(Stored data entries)
* * * *

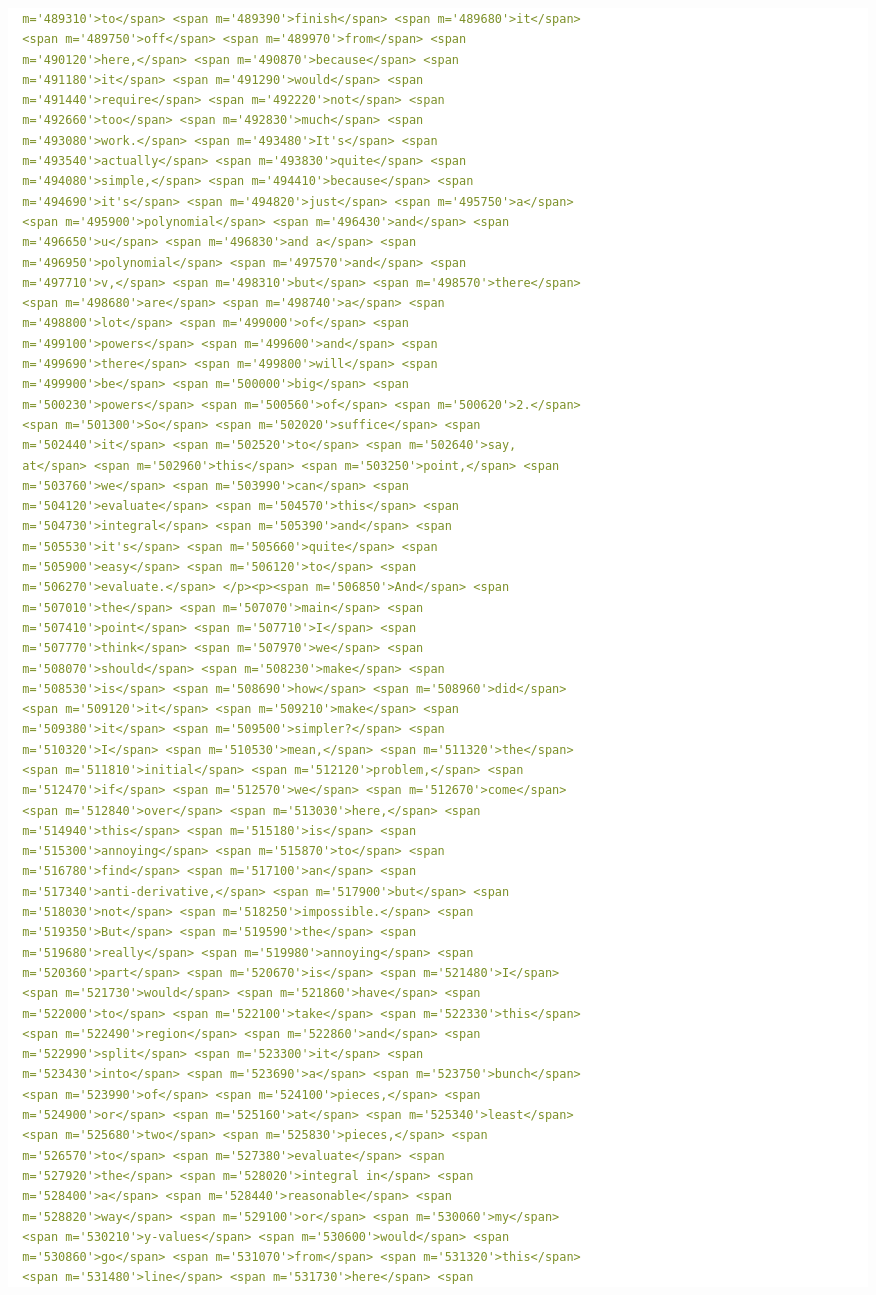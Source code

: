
 ```yaml
  m='489310'>to</span> <span m='489390'>finish</span> <span m='489680'>it</span>
  <span m='489750'>off</span> <span m='489970'>from</span> <span
  m='490120'>here,</span> <span m='490870'>because</span> <span
  m='491180'>it</span> <span m='491290'>would</span> <span
  m='491440'>require</span> <span m='492220'>not</span> <span
  m='492660'>too</span> <span m='492830'>much</span> <span
  m='493080'>work.</span> <span m='493480'>It's</span> <span
  m='493540'>actually</span> <span m='493830'>quite</span> <span
  m='494080'>simple,</span> <span m='494410'>because</span> <span
  m='494690'>it's</span> <span m='494820'>just</span> <span m='495750'>a</span>
  <span m='495900'>polynomial</span> <span m='496430'>and</span> <span
  m='496650'>u</span> <span m='496830'>and a</span> <span
  m='496950'>polynomial</span> <span m='497570'>and</span> <span
  m='497710'>v,</span> <span m='498310'>but</span> <span m='498570'>there</span>
  <span m='498680'>are</span> <span m='498740'>a</span> <span
  m='498800'>lot</span> <span m='499000'>of</span> <span
  m='499100'>powers</span> <span m='499600'>and</span> <span
  m='499690'>there</span> <span m='499800'>will</span> <span
  m='499900'>be</span> <span m='500000'>big</span> <span
  m='500230'>powers</span> <span m='500560'>of</span> <span m='500620'>2.</span>
  <span m='501300'>So</span> <span m='502020'>suffice</span> <span
  m='502440'>it</span> <span m='502520'>to</span> <span m='502640'>say,
  at</span> <span m='502960'>this</span> <span m='503250'>point,</span> <span
  m='503760'>we</span> <span m='503990'>can</span> <span
  m='504120'>evaluate</span> <span m='504570'>this</span> <span
  m='504730'>integral</span> <span m='505390'>and</span> <span
  m='505530'>it's</span> <span m='505660'>quite</span> <span
  m='505900'>easy</span> <span m='506120'>to</span> <span
  m='506270'>evaluate.</span> </p><p><span m='506850'>And</span> <span
  m='507010'>the</span> <span m='507070'>main</span> <span
  m='507410'>point</span> <span m='507710'>I</span> <span
  m='507770'>think</span> <span m='507970'>we</span> <span
  m='508070'>should</span> <span m='508230'>make</span> <span
  m='508530'>is</span> <span m='508690'>how</span> <span m='508960'>did</span>
  <span m='509120'>it</span> <span m='509210'>make</span> <span
  m='509380'>it</span> <span m='509500'>simpler?</span> <span
  m='510320'>I</span> <span m='510530'>mean,</span> <span m='511320'>the</span>
  <span m='511810'>initial</span> <span m='512120'>problem,</span> <span
  m='512470'>if</span> <span m='512570'>we</span> <span m='512670'>come</span>
  <span m='512840'>over</span> <span m='513030'>here,</span> <span
  m='514940'>this</span> <span m='515180'>is</span> <span
  m='515300'>annoying</span> <span m='515870'>to</span> <span
  m='516780'>find</span> <span m='517100'>an</span> <span
  m='517340'>anti-derivative,</span> <span m='517900'>but</span> <span
  m='518030'>not</span> <span m='518250'>impossible.</span> <span
  m='519350'>But</span> <span m='519590'>the</span> <span
  m='519680'>really</span> <span m='519980'>annoying</span> <span
  m='520360'>part</span> <span m='520670'>is</span> <span m='521480'>I</span>
  <span m='521730'>would</span> <span m='521860'>have</span> <span
  m='522000'>to</span> <span m='522100'>take</span> <span m='522330'>this</span>
  <span m='522490'>region</span> <span m='522860'>and</span> <span
  m='522990'>split</span> <span m='523300'>it</span> <span
  m='523430'>into</span> <span m='523690'>a</span> <span m='523750'>bunch</span>
  <span m='523990'>of</span> <span m='524100'>pieces,</span> <span
  m='524900'>or</span> <span m='525160'>at</span> <span m='525340'>least</span>
  <span m='525680'>two</span> <span m='525830'>pieces,</span> <span
  m='526570'>to</span> <span m='527380'>evaluate</span> <span
  m='527920'>the</span> <span m='528020'>integral in</span> <span
  m='528400'>a</span> <span m='528440'>reasonable</span> <span
  m='528820'>way</span> <span m='529100'>or</span> <span m='530060'>my</span>
  <span m='530210'>y-values</span> <span m='530600'>would</span> <span
  m='530860'>go</span> <span m='531070'>from</span> <span m='531320'>this</span>
  <span m='531480'>line</span> <span m='531730'>here</span> <span
```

* * * *

=== Problem requirements ===
For this exercise, transcribe the data exactly but without its pictures.

=== Final answer ===
Source code

:
 ```yaml
  m='489310'>to</span> <span m='489390'>finish</span> <span m='489680'>it</span>
  <span m='489750'>off</span> <span m='489970'>from</span> <span
  m='490120'>here,</span> <span m='490870'>because</span> <span
  m='491180'>it</span> <span m='491290'>would</span> <span
  m='491440'>require</span> <span m='492220'>not</span> <span
  m='492660'>too</span> <span m='492830'>much</span> <span
  m='493080'>work.</span> <span m='493480'>It's</span> <span
  m='493540'>actually</span> <span m='493830'>quite</span> <span
  m='494080'>simple,</span> <span m='494410'>because</span> <span
  m='494690'>it's</span> <span m='494820'>just</span> <span m='495750'>a</span>
  <span m='495900'>polynomial</span> <span m='496430'>and</span> <span
  m='496650'>u</span> <span m='496830'>and a</span> <span
  m='496950'>polynomial</span> <span m='497570'>and</span> <span
  m='497710'>v,</span> <span m='498310'>but</span> <span m='498570'>there</span>
  <span m='498680'>are</span> <span m='498740'>a</span> <span
  m='498800'>lot</span> <span m='499000'>of</span> <span
  m='499100'>powers</span> <span m='499600'>and</span> <span
  m='499690'>there</span> <span m='499800'>will</span> <span
  m='499900'>be</span> <span m='500000'>big</span> <span
  m='500230'>powers</span> <span m='500560'>of</span> <span m='500620'>2.</span>
  <span m='501300'>So</span> <span m='502020'>suffice</span> <span
  m='502440'>it</span> <span m='502520'>to</span> <span m='502640'>say,
  at</span> <span m='502960'>this</span> <span m='503250'>point,</span> <span
  m='503760'>we</span> <span m='503990'>can</span> <span
  m='504120'>evaluate</span> <span m='504570'>this</span> <span
  m='504730'>integral</span> <span m='505390'>and</span> <span
  m='505530'>it's</span> <span m='505660'>quite</span> <span
  m='505900'>easy</span> <span m='506120'>to</span> <span
  m='506270'>evaluate.</span> </p><p><span m='506850'>And</span> <span
  m='507010'>the</span> <span m='507070'>main</span> <span
  m='507410'>point</span> <span m='507710'>I</span> <span
  m='507770'>think</span> <span m='507970'>we</span> <span
  m='508070'>should</span> <span m='508230'>make</span> <span
  m='508530'>is</span> <span m='508690'>how</span> <span m='508960'>did</span>
  <span m='509120'>it</span> <span m='509210'>make</span> <span
  m='509380'>it</span> <span m='509500'>simpler?</span> <span
  m='510320'>I</span> <span m='510530'>mean,</span> <span m='511320'>the</span>
  <span m='511810'>initial</span> <span m='512120'>problem,</span> <span
  m='512470'>if</span> <span m='512570'>we</span> <span m='512670'>come</span>
  <span m='512840'>over</span> <span m='513030'>here,</span> <span
  m='514940'>this</span> <span m='515180'>is</span> <span
  m='515300'>annoying</span> <span m='515870'>to</span> <span
  m='516780'>find</span> <span m='517100'>an</span> <span
  m='517340'>anti-derivative,</span> <span m='517900'>but</span> <span
  m='518030'>not</span> <span m='518250'>impossible.</span> <span
  m='519350'>But</span> <span m='519590'>the</span> <span
  m='519680'>really</span> <span m='519980'>annoying</span> <span
  m='520360'>part</span> <span m='520670'>is</span> <span m='521480'>I</span>
  <span m='521730'>would</span> <span m='521860'>have</span> <span
  m='522000'>to</span> <span m='522100'>take</span> <span m='522330'>this</span>
  <span m='522490'>region</span> <span m='522860'>and</span> <span
  m='522990'>split</span> <span m='523300'>it</span> <span
  m='523430'>into</span> <span m='523690'>a</span> <span m='523750'>bunch</span>
  <span m='523990'>of</span> <span m='524100'>pieces,</span> <span
  m='524900'>or</span> <span m='525160'>at</span> <span m='525340'>least</span>
  <span m='525680'>two</span> <span m='525830'>pieces,</span> <span
  m='526570'>to</span> <span m='527380'>evaluate</span> <span
  m='527920'>the</span> <span m='528020'>integral in</span> <span
  m='528400'>a</span> <span m='528440'>reasonable</span> <span
  m='528820'>way</span> <span m='529100'>or</span> <span m='530060'>my</span>
  <span m='530210'>y-values</span> <span m='530600'>would</span> <span
  m='530860'>go</span> <span m='531070'>from</span> <span m='531320'>this</span>
  <span m='531480'>line</span> <span m='531730'>here</span> <span
```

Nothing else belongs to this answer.